● Stored data:

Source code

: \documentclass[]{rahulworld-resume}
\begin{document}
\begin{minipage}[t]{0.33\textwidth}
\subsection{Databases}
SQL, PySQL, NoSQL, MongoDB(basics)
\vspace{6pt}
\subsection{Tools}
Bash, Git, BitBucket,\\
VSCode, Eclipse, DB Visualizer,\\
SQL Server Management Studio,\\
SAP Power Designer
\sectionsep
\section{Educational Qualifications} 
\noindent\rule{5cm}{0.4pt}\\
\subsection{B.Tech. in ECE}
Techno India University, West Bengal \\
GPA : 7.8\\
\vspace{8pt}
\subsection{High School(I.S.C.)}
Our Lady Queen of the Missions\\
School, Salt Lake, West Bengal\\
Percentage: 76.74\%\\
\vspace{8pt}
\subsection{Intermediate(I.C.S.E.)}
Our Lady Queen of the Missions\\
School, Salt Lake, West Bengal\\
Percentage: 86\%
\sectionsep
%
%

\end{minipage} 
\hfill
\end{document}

● Exercise aim:
Every line of the material above that includes the string "begin" is required.

● Your response:
\begin{document}
\begin{minipage}[t]{0.33\textwidth}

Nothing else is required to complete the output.